Нелька, изогнувшись змейкой, скользнула на заднее сиденье.
— Тебе не кажется, что пора уже уходить? — напомнил ей Александр.
— Куда? — наивно удивилась она.
— Откуда я знаю?
— Не знаешь, а говоришь.
— Пускай сидит, — засмеялся Борис. — А мы пойдем.
— Что я вам, сторож? Я тоже пойду в ресторан.
— Не рано тебе по ресторанам-то ходить?
— Не рано. А то пригласят меня, а я не знаю, что там и делать.
— Кто пригласит? — спросил Александр.
— Кто-нибудь.
— Твоя мать до двадцати лет ни разу не была в ресторане.

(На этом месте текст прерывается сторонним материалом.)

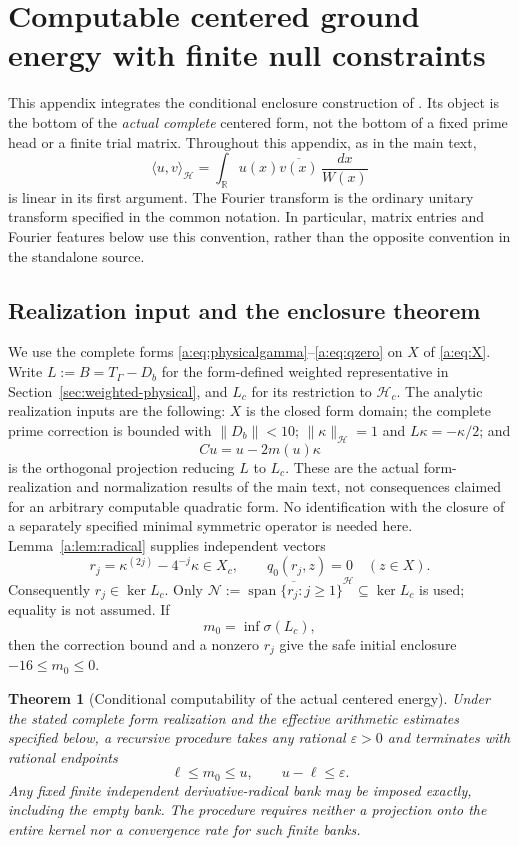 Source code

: \documentclass[11pt,a4paper]{article}
\numberwithin{equation}{section}
\newtheorem{theorem}{Theorem}[section]
\theoremstyle{definition}\newtheorem{definition}[theorem]{Definition}
\theoremstyle{remark}\newtheorem{remark}[theorem]{Remark}
\newcommand{\R}{\mathbb R}\newcommand{\C}{\mathbb C}\newcommand{\N}{\mathbb N}
\newcommand{\Hh}{\mathcal H}\newcommand{\Hw}{\mathcal H}
\newcommand{\ip}[2]{\langle#1,#2\rangle}\newcommand{\norm}[1]{\lVert#1\rVert}\newcommand{\abs}[1]{\lvert#1\rvert}
\newcommand{\Nn}{\mathcal N}\newcommand{\Ii}{\mathcal I}\newcommand{\Zz}{\mathcal Z}
\begin{document}
\section{Computable centered ground energy with finite null constraints}
\label{vfourC:section}

This appendix integrates the conditional enclosure construction of
\cite{vfourComputable}.  Its object is the bottom of the \emph{actual complete}
centered form, not the bottom of a fixed prime head or a finite trial matrix.
Throughout this appendix, as in the main text,
\[
 \ip{u}{v}_{\Hh}=\int_{\R}u(x)\overline{v(x)}\,\frac{dx}{W(x)}
\]
is linear in its first argument.  The Fourier transform is the ordinary unitary
transform specified in the common notation.  In particular, matrix entries and
Fourier features below use this convention, rather than the opposite convention
in the standalone source.

\subsection{Realization input and the enclosure theorem}
\label{vfourC:subsec:input}

We use the complete forms \eqref{a:eq:physicalgamma}--\eqref{a:eq:qzero} on
$X$ of \eqref{a:eq:X}.  Write $L:=B=T_\Gamma-D_b$ for the form-defined weighted
representative in Section~\ref{sec:weighted-physical}, and $L_c$ for its
restriction to $\Hh_c$.  The analytic realization inputs are the following:
$X$ is the closed form domain; the complete prime correction is bounded with
$\norm{D_b}<10$; $\norm\kappa_{\Hh}=1$ and $L\kappa=-\kappa/2$; and
\[
 Cu=u-2m(u)\kappa
\]
is the orthogonal projection reducing $L$ to $L_c$.  These are the actual
form-realization and normalization results of the main text, not consequences
claimed for an arbitrary computable quadratic form.  No identification with the
closure of a separately specified minimal symmetric operator is needed here.
Lemma~\ref{a:lem:radical} supplies independent vectors
\[
 r_j=\kappa^{(2j)}-4^{-j}\kappa\in X_c,
 \qquad q_0(r_j,z)=0\quad(z\in X).
\]
Consequently $r_j\in\ker L_c$.  Only
$\Nn:=\overline{\operatorname{span}\{r_j:j\ge1\}}^{\Hh}
\subseteq\ker L_c$ is used; equality is not assumed.  If
\begin{equation}\label{vfourC:eq:mzero}
 m_0=\inf\sigma(L_c),
\end{equation}
then the correction bound and a nonzero $r_j$ give the safe initial enclosure
$-16\le m_0\le0$.

\begin{theorem}[Conditional computability of the actual centered energy]
\label{vfourC:thm:computable}
Under the stated complete form realization and the effective arithmetic
estimates specified below, a recursive procedure takes any rational
$\varepsilon>0$ and terminates with rational endpoints
\[
 \ell\le m_0\le u,\qquad u-\ell\le\varepsilon.
\]
Any fixed finite independent derivative-radical bank may be imposed exactly,
including the empty bank.  The procedure requires neither a projection onto the
entire kernel nor a convergence rate for such finite banks.
\end{theorem}
\end{document}
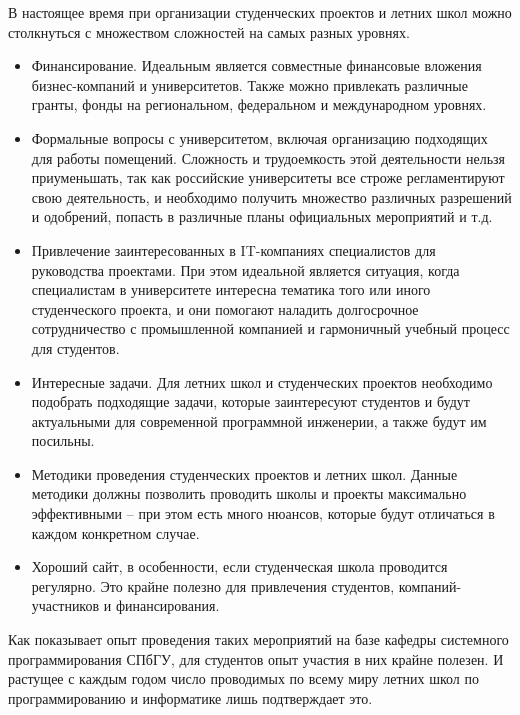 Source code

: \documentclass[a5paper]{article}
\begin{document}
В настоящее время при организации студенческих проектов и летних школ можно столкнуться с множеством сложностей на самых разных уровнях. 

\begin{itemize}
 \item Финансирование. Идеальным является совместные финансовые вложения бизнес-компаний и университетов. Также можно привлекать различные гранты, фонды на региональном, федеральном и международном уровнях. 
 \item Формальные вопросы с университетом, включая организацию подходящих для работы помещений. Сложность и трудоемкость этой деятельности нельзя приуменьшать, так как российские университеты все строже регламентируют свою деятельность, и необходимо получить множество различных разрешений и одобрений, попасть в различные планы официальных мероприятий и т.д. 
 \item Привлечение заинтересованных в IT-компаниях специалистов для руководства проектами. При  этом идеальной является ситуация, когда специалистам в университете интересна тематика того или иного студенческого проекта, и они помогают наладить долгосрочное сотрудничество с промышленной компанией и гармоничный учебный процесс для студентов.  
 \item Интересные задачи. Для летних школ и студенческих проектов необходимо подобрать подходящие задачи, которые заинтересуют студентов и будут актуальными для современной программной инженерии, а также будут им посильны. 
 \item Методики проведения студенческих проектов и летних школ. Данные методики должны  позволить проводить школы и проекты максимально эффективными -- при этом есть много нюансов, которые будут отличаться в каждом конкретном случае.  
 \item Хороший сайт, в особенности, если студенческая школа проводится регулярно. Это крайне полезно для привлечения студентов, компаний-участников и финансирования. 
\end{itemize}
  
Как показывает опыт проведения таких мероприятий на базе кафедры системного программирования СПбГУ, для студентов опыт участия в них крайне полезен. И растущее с каждым годом число проводимых по всему миру летних школ по программированию и информатике лишь подтверждает это.
\end{document}
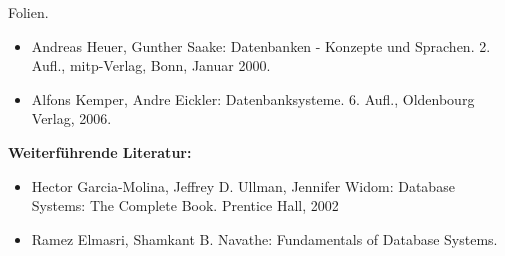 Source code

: \begin{course}
\begin{content}
\end{content}

\begin{media}Folien.

\end{media}

\begin{literature}\begin{itemize}\item Andreas Heuer, Gunther Saake: Datenbanken - Konzepte und Sprachen. 2. Aufl., mitp-Verlag, Bonn, Januar 2000.  \item Alfons Kemper, Andre Eickler: Datenbanksysteme. 6. Aufl., Oldenbourg Verlag, 2006.  \end{itemize}

\textbf{Weiterführende Literatur:}

 \begin{itemize}\item Hector Garcia-Molina, Jeffrey D. Ullman, Jennifer Widom: Database Systems: The Complete Book. Prentice Hall, 2002  \item Ramez Elmasri, Shamkant B. Navathe: Fundamentals of Database Systems.  \end{itemize}\end{literature}



\end{course} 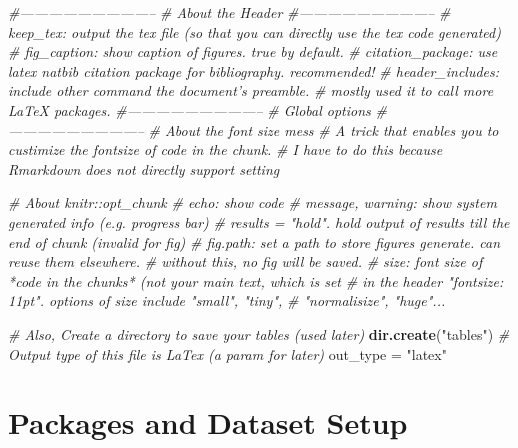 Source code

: \documentclass[11pt,]{article}
\newenvironment{Shaded}{\begin{snugshade}}{\end{snugshade}}
\newcommand{\KeywordTok}[1]{\textcolor[rgb]{0.13,0.29,0.53}{\textbf{#1}}}
\newcommand{\StringTok}[1]{\textcolor[rgb]{0.31,0.60,0.02}{#1}}
\newcommand{\CommentTok}[1]{\textcolor[rgb]{0.56,0.35,0.01}{\textit{#1}}}
\newcommand{\NormalTok}[1]{#1}
\begin{document}
\tiny

\begin{Shaded}
\begin{Highlighting}[]
\CommentTok{#-----------------------------}
\CommentTok{# About the Header}
\CommentTok{#-----------------------------}
  \CommentTok{# keep_tex: output the tex file (so that you can directly use the tex code generated)}
  \CommentTok{# fig_caption: show caption of figures. true by default.}
  \CommentTok{# citation_package: use latex natbib citation package for bibliography. recommended!}
  \CommentTok{# header_includes: include other command the document's preamble.}
  \CommentTok{#                  mostly used it to call more LaTeX packages.}
\CommentTok{#-----------------------------}
\CommentTok{# Global options}
\CommentTok{#-----------------------------}
  \CommentTok{# About the font size mess}
    \CommentTok{# A trick that enables you to custimize the fontsize of code in the chunk.}
    \CommentTok{# I have to do this because Rmarkdown does not directly support setting}

  \CommentTok{# About knitr::opt_chunk}
    \CommentTok{# echo: show code}
    \CommentTok{# message, warning: show system generated info (e.g. progress bar)}
    \CommentTok{# results = "hold". hold output of results till the end of chunk (invalid for fig)}
    \CommentTok{# fig.path: set a path to store figures generate. can reuse them elsewhere.}
    \CommentTok{#           without this, no fig will be saved.}
    \CommentTok{# size: font size of *code in the chunks* (not your main text, which is set}
    \CommentTok{#       in the header "fontsize: 11pt". options of size include "small", "tiny",}
    \CommentTok{#       "normalisize", "huge"...}

  \CommentTok{# Also, Create a directory to save your tables (used later)}
  \KeywordTok{dir.create}\NormalTok{(}\StringTok{"tables"}\NormalTok{)}
  \CommentTok{# Output type of this file is LaTex (a param for later)}
\NormalTok{  out_type =}\StringTok{ "latex"}
\end{Highlighting}
\end{Shaded}

\normalsize

\section{Packages and Dataset Setup}\label{packages-and-dataset-setup}

\tiny
\end{document}
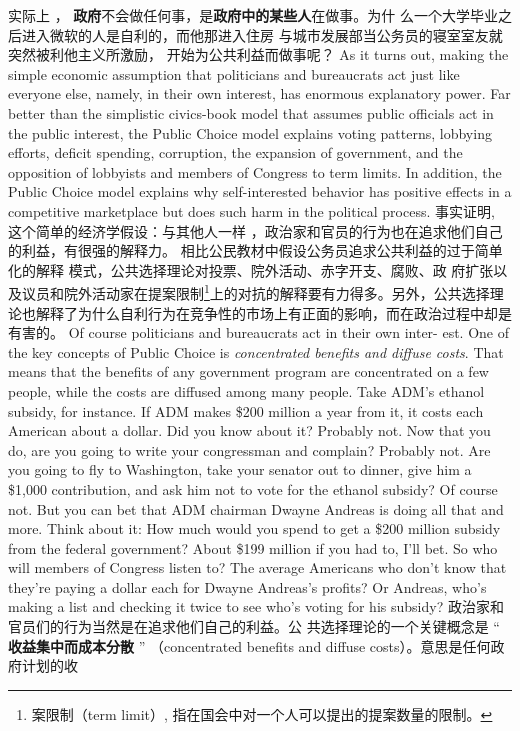 \begin{paracol}{2}
实际上 ， \textbf{政府}不会做任何事，是\textbf{政府中的某些人}在做事。为什
么一个大学毕业之后进入微软的人是自利的，而他那进入住房
与城市发展部当公务员的寝室室友就突然被利他主义所激励，
开始为公共利益而做事呢？
\switchcolumn*
As it turns out, making the simple economic assumption
that politicians and bureaucrats act just like everyone else,
namely, in their own interest, has enormous explanatory power. Far better than the simplistic civics-book model that assumes
public officials act in the public interest, the Public Choice
model explains voting patterns, lobbying efforts, deficit spending, corruption, the expansion of government, and the opposition of lobbyists and members of Congress to term limits. In
addition, the Public Choice model explains why self-interested
behavior has positive effects in a competitive marketplace but
does such harm in the political process.
\switchcolumn
事实证明, 这个简单的经济学假设：与其他人一样 ，政治家和官员的行为也在追求他们自己的利益，有很强的解释力。
相比公民教材中假设公务员追求公共利益的过于简单化的解释
模式，公共选择理论对投票、院外活动、赤字开支、腐败、政
府扩张以及议员和院外活动家在提案限制\footnote{案限制（term limit）, 指在国会中对一个人可以提出的提案数量的限制。}上的对抗的解释要有力得多。另外，公共选择理论也解释了为什么自利行为在竞争性的市场上有正面的影响，而在政治过程中却是有害的。
\switchcolumn*
Of course politicians and bureaucrats act in their own inter-
est. One of the key concepts of Public Choice is \textit{concentrated benefits and diffuse costs}. That means that the benefits of any
government program are concentrated on a few people, while
the costs are diffused among many people. Take ADM's
ethanol subsidy, for instance. If ADM makes \$200 million a
year from it, it costs each American about a dollar. Did you
know about it? Probably not. Now that you do, are you going
to write your congressman and complain? Probably not. Are
you going to fly to Washington, take your senator out to dinner, give him a \$1,000 contribution, and ask him not to vote
for the ethanol subsidy? Of course not. But you can bet that
ADM chairman Dwayne Andreas is doing all that and more.
Think about it: How much would you spend to get a \$200
million subsidy from the federal government? About \$199
million if you had to, I'll bet. So who will members of Congress
listen to? The average Americans who don't know that they're
paying a dollar each for Dwayne Andreas's profits? Or Andreas, who's making a list and checking it twice to see who's
voting for his subsidy?
\switchcolumn
政治家和官员们的行为当然是在追求他们自己的利益。公
共选择理论的一个关键概念是 “\textbf{ 收益集中而成本分散} ” （con­centrated benefits and diffuse costs）。意思是任何政府计划的收

\end{paracol}
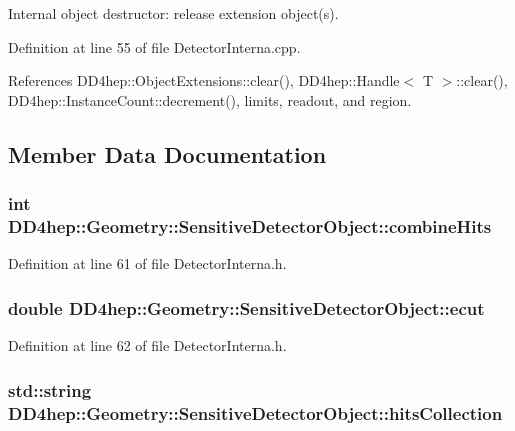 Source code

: Internal object destructor: release extension object(s). 

Definition at line 55 of file DetectorInterna.cpp.

References DD4hep::ObjectExtensions::clear(), DD4hep::Handle$<$ T $>$::clear(), DD4hep::InstanceCount::decrement(), limits, readout, and region.

\subsection{Member Data Documentation}
\hypertarget{class_d_d4hep_1_1_geometry_1_1_sensitive_detector_object_aec18ccc329468200900de0fabf900e76}{
\subsubsection[{combineHits}]{\setlength{\rightskip}{0pt plus 5cm}int {\bf DD4hep::Geometry::SensitiveDetectorObject::combineHits}}}
\label{class_d_d4hep_1_1_geometry_1_1_sensitive_detector_object_aec18ccc329468200900de0fabf900e76}


Definition at line 61 of file DetectorInterna.h.\hypertarget{class_d_d4hep_1_1_geometry_1_1_sensitive_detector_object_a1c51c612aaac8b1ae21daf7030f0659a}{
\subsubsection[{ecut}]{\setlength{\rightskip}{0pt plus 5cm}double {\bf DD4hep::Geometry::SensitiveDetectorObject::ecut}}}
\label{class_d_d4hep_1_1_geometry_1_1_sensitive_detector_object_a1c51c612aaac8b1ae21daf7030f0659a}


Definition at line 62 of file DetectorInterna.h.\hypertarget{class_d_d4hep_1_1_geometry_1_1_sensitive_detector_object_abf517c287f2744812828ba3e7c12a4f1}{
\subsubsection[{hitsCollection}]{\setlength{\rightskip}{0pt plus 5cm}std::string {\bf DD4hep::Geometry::SensitiveDetectorObject::hitsCollection}}}
\label{class_d_d4hep_1_1_geometry_1_1_sensitive_detector_object_abf517c287f2744812828ba3e7c12a4f1}


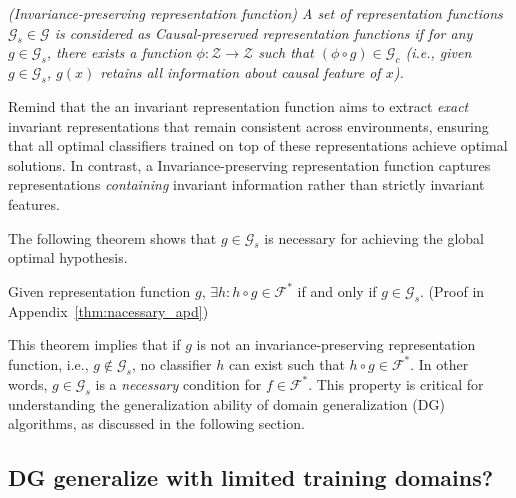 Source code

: 
\begin{definition}\textit{(Invariance-preserving representation function) A set of representation functions $\mathcal{G}_s\in \mathcal{G}$ is considered as Causal-preserved representation functions if for any $g\in\mathcal{G}_s$, there exists a function $\phi: \mathcal{Z}\rightarrow \mathcal{Z}$ such that
$(\phi\circ g) \in \mathcal{G}_c$ (i.e., given $g\in \mathcal{G}_s$, $g(x)$ retains all information about causal feature of $x$). }
\label{def:sufficient}
\end{definition}
\color{black}

Remind that the an invariant representation function aims to extract \textit{exact} invariant representations that remain consistent across environments, ensuring that all optimal classifiers trained on top of these representations achieve optimal solutions. In contrast, a Invariance-preserving representation function captures representations \textit{containing} invariant information rather than strictly invariant features.

The following theorem shows that $g \in \mathcal{G}_s$ is necessary for achieving the global optimal hypothesis. 

\begin{theorem} Given representation function $g$,
$\exists h: h\circ g\in \mathcal{F}^*$ if and only if $g\in \mathcal{G}_s$. (Proof in Appendix~\ref{thm:nacessary_apd})
\label{thm:nacessary}
\end{theorem}

This theorem implies that if $g$ is not an invariance-preserving representation function, i.e., $g \notin \mathcal{G}_s$, no classifier $h$ can exist such that $h \circ g \in \mathcal{F}^*$. In other words, $g \in \mathcal{G}_s$ is a \textit{necessary} condition for $f \in \mathcal{F}^*$. This property is critical for understanding the generalization ability of domain generalization (DG) algorithms, as discussed in the following section.




\subsection{DG generalize with limited training domains?}
\label{sec:efficacy_DG}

— Моя мама в двадцать два года уже меня родила, — возразила Нелька.
— Да шут с ней, — сказал Борис. — Пускай идет.
— Мерси!
Александр промолчал. Он бы не возражал, да ведь Нелька не утерпит, сегодня же похвастается матери, и придется ему давать ответ дома по всей строгости.
— А, семь бед — один ответ! — махнул он рукой.
Ближним рестораном был «Берлин». Но там на дверях висела табличка: «Обслуживаются интуристы». В приоткрытых дверях стоял швейцар, солидный, как генерал в отставке.
— Энтшульдиген зи, битте![1]
— сказал Александр.Дверь приоткрылась.
— Майн фройнд мёхтет хир миттагэссен. Гештатен зи?[2]
Он шагнул в дверь, оттеснив швейцара, вынул из кармана шариковую импортную авторучку, купленную накануне.
— Битте, презент[3]
.И прошел мимо зеркал к входу в зал. Услышал сзади жалобный писк:
— Па-а?!
Оглянулся. Швейцар держал дверь, загораживая Нельке вход.
— Дас ист майне тохтер[4]
.— Пардон, — сказал швейцар и пропустил Нельку.
Ресторан был наполовину пуст. Они заняли столик, на котором не было таблички с надписью «Reserviert». Но подошел метрдотель и попросил их пересесть за другой столик.
— Майн фройнд, — снова начал он. Но Борис как-то по-особому подмигнул ему, и он сразу понял: метрдотеля надо послушаться. Потому что потом, кто бы что ни сказал, можно будет ответить: нас сюда посадил сам метрдотель.
— Ну ты даешь, па! — восхищенно прошептала Нелька, когда они успокоились за другим столиком. Собственно, это был даже не столик, а столище: по ту сторону широкой белой скатерти стояло еще четыре тяжелых стула. Нелька тотчас взгромоздила на эту белизну свою суму, но, видно, сама поняла, что ей тут не место, скинула сумку на стул. — Как ты хорошо по-немецки-то!..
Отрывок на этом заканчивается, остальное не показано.